Describe it however you like: whether it’s “giving children and young people a voice” or “involving them in decisions that affect them”, it’s a no-brainer. It is one of the key features of good parenting. If we want to offer children the best experience possible at what is likely to be a difficult and traumatic period of their lives, their own needs and views need to be centre stage.
Local councils, which are the corporate parents, and those doing the parenting on their behalf, not only have a moral duty to involve children in meaningful decision-making, but are also legally required to do so. Some do it well, but far too many do not.
So why is it important to listen to children?

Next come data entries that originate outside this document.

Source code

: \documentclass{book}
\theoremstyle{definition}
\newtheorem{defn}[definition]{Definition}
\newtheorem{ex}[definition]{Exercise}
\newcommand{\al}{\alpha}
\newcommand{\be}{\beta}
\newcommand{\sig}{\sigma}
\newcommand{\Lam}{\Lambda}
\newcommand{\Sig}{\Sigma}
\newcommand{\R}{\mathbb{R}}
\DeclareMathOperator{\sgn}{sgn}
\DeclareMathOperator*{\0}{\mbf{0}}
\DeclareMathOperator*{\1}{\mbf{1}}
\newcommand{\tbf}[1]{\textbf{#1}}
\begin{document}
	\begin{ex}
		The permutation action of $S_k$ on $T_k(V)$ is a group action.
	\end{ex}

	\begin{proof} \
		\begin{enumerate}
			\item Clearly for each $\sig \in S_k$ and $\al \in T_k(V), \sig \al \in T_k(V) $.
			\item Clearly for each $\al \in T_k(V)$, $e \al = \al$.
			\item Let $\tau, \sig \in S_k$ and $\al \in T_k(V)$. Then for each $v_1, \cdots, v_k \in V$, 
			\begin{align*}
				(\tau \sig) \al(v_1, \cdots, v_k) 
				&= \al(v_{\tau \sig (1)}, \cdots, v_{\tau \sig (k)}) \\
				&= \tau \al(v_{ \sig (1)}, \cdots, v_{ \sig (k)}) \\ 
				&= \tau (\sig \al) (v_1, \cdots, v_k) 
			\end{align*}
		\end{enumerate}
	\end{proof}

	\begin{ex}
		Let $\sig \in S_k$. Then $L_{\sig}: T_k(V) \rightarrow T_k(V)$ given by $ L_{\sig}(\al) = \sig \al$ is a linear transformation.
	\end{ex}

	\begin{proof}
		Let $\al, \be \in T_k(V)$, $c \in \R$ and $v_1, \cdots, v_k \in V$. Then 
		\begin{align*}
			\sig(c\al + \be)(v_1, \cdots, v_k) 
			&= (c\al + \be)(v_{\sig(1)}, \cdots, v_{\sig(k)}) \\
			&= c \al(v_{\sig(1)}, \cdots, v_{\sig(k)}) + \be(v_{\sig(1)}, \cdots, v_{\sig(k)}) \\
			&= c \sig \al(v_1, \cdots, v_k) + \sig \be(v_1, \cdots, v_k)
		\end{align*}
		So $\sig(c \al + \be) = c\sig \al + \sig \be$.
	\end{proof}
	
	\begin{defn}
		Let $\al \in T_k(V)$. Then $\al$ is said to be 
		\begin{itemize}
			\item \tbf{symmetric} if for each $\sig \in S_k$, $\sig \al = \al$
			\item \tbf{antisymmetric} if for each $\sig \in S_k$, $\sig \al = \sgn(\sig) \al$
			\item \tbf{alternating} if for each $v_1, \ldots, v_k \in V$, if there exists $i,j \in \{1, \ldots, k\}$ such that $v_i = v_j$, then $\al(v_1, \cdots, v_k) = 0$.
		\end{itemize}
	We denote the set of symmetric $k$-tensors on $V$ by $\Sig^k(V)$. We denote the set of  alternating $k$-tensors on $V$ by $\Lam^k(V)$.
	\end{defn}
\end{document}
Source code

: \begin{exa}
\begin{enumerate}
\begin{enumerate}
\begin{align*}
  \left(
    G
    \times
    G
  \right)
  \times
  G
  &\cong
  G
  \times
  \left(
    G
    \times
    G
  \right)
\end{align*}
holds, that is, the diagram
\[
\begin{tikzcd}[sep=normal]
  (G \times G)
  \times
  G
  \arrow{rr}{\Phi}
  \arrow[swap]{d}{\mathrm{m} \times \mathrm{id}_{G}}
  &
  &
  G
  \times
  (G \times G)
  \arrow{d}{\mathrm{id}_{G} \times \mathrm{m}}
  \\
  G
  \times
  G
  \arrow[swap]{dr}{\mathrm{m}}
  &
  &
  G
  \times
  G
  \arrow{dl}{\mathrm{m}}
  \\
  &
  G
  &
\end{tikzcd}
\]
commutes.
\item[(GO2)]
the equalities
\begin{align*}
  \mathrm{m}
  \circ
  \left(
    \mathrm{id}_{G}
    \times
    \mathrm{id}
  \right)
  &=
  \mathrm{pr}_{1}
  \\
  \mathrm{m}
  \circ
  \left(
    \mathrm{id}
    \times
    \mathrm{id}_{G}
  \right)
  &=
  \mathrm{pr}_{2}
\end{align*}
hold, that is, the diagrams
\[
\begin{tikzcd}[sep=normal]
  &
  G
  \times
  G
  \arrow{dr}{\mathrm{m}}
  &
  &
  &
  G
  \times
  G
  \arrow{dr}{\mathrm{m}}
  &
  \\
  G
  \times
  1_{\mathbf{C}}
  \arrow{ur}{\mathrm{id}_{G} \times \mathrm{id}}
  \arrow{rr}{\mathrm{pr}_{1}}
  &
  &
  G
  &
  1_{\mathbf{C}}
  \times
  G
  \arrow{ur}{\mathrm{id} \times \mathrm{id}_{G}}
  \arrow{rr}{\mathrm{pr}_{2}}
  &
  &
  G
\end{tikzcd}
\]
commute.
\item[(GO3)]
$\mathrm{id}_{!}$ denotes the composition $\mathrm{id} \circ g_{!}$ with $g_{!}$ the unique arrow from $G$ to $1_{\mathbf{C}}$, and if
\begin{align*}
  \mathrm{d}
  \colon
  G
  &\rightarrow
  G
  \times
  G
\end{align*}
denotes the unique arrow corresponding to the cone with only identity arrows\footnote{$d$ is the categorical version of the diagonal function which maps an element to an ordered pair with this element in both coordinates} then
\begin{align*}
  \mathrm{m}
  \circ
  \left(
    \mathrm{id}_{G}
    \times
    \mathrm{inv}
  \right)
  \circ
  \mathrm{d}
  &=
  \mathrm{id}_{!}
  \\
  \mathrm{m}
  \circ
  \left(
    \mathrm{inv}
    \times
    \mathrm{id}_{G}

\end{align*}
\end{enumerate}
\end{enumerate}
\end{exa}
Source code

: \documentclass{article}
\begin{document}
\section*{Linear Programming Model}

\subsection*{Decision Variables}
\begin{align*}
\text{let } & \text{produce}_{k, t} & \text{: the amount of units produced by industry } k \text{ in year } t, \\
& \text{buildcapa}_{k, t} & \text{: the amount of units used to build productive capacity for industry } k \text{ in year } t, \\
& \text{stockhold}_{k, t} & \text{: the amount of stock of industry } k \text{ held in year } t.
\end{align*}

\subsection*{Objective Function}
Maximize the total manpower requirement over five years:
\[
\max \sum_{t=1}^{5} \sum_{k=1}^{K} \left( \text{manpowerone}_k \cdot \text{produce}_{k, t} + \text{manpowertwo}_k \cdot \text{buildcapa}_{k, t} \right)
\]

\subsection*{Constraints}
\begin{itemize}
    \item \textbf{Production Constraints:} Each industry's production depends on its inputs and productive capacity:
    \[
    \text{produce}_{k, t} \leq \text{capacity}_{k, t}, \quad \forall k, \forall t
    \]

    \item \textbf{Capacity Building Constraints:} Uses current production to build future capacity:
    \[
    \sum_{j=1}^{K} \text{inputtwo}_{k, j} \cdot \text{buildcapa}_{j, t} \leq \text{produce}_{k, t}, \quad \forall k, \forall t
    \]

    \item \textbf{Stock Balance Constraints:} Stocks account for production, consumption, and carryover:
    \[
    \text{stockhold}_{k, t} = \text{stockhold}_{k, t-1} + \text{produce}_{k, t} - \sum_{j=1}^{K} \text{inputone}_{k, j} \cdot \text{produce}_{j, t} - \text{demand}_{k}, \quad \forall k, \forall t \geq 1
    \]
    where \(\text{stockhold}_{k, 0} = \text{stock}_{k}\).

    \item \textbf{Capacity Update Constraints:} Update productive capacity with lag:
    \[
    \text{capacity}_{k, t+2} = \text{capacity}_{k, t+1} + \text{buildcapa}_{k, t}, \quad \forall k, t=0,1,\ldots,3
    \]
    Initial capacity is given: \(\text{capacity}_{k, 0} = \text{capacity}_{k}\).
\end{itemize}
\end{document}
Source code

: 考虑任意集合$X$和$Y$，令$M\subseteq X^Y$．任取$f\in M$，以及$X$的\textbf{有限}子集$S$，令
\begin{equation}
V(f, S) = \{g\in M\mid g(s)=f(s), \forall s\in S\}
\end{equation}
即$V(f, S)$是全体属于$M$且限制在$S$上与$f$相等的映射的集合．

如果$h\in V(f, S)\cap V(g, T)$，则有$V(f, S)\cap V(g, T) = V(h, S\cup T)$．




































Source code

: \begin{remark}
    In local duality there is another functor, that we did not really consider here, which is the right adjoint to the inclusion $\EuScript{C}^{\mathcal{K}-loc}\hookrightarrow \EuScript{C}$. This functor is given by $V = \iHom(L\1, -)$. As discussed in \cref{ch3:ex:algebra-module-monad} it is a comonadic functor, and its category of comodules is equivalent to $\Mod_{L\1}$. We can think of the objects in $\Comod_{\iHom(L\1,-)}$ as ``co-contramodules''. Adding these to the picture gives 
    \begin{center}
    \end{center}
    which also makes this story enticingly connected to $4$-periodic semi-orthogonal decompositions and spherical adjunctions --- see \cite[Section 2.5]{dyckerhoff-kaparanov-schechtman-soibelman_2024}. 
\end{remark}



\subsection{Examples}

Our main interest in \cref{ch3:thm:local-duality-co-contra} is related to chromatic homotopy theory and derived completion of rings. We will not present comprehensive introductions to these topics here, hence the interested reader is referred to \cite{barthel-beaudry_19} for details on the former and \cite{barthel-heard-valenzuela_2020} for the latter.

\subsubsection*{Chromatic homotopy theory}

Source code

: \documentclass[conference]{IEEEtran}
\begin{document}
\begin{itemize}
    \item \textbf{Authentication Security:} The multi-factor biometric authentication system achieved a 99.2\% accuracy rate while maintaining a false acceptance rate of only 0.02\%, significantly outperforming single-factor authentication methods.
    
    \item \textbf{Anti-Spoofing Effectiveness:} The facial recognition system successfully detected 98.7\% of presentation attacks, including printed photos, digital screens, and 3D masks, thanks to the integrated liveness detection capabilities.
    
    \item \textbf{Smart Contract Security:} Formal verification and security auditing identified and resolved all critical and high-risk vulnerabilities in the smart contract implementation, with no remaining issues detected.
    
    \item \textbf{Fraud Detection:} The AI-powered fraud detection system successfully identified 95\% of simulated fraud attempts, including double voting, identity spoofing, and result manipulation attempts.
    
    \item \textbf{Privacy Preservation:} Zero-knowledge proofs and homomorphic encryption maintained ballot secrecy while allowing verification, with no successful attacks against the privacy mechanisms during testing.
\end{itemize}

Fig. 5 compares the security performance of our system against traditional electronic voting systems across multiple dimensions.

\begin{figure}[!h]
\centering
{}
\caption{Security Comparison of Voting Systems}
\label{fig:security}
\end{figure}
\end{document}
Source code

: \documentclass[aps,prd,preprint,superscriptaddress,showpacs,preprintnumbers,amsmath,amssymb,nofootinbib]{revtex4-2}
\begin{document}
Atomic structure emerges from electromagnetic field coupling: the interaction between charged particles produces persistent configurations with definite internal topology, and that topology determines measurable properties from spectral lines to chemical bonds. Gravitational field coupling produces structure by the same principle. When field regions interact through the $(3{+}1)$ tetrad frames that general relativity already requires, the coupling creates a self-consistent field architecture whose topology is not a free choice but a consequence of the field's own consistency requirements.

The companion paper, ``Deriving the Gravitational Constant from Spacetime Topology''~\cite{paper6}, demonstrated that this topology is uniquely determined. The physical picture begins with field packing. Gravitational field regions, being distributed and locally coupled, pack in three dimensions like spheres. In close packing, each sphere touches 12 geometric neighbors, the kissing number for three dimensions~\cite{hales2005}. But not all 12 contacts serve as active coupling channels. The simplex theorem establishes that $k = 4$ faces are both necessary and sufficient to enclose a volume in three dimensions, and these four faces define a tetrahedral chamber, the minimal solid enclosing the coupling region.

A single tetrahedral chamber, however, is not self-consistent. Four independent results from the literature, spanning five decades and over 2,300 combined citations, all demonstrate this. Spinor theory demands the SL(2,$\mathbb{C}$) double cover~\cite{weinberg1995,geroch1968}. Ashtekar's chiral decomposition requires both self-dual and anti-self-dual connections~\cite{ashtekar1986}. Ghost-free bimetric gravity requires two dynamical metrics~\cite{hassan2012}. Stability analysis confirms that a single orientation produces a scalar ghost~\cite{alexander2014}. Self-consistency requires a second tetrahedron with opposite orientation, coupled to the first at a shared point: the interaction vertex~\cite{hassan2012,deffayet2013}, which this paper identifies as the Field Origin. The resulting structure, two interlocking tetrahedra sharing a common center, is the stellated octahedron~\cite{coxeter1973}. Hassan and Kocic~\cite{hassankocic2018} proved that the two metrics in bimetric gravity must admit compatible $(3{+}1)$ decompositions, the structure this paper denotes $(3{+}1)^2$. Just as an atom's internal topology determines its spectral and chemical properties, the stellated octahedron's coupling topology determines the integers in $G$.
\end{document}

From a parenting perspective, encouraging and supporting children to express their opinions helps them to do things for themselves, aids their personal development and ensures that they can have an impact on the things around them.
It builds the child’s confidence; enables them to express their feelings and thoughts on particular issues, and, importantly, whether they may be in danger. It also helps them to build respectful relationships with adults and other children.
For adults, giving children the opportunity to speak and to take into account their views helps us to build our understanding of their priorities, interests and concerns, including how they feel about themselves. Ultimately, it should help make sure that we make better decisions on their behalf and fewer mistakes.
I meet and listen to many children and young people in care. It is not unusual for them to say that they were not properly involved in their care planning and that decisions were made about their lives that they do not agree with, do not understand or were not involved in. I also visit many children’s care homes. The best have excellent, committed staff who foster a culture of listening and involvement. This is achieved through things such as daily meetings, during which children and young people can express their views on anything from how the home is run to which colour to paint their bedroom wall and what to have for dinner. The worst raise real concerns.
Thankfully, the “we know best” culture is continuing to wane, but it’s still not unusual for adults to be afraid of listening to children’s views. It is important that they do listen. Children understand that we cannot always act on what they say if it is not in their best interests, but they do expect us to be able to justify our decisions.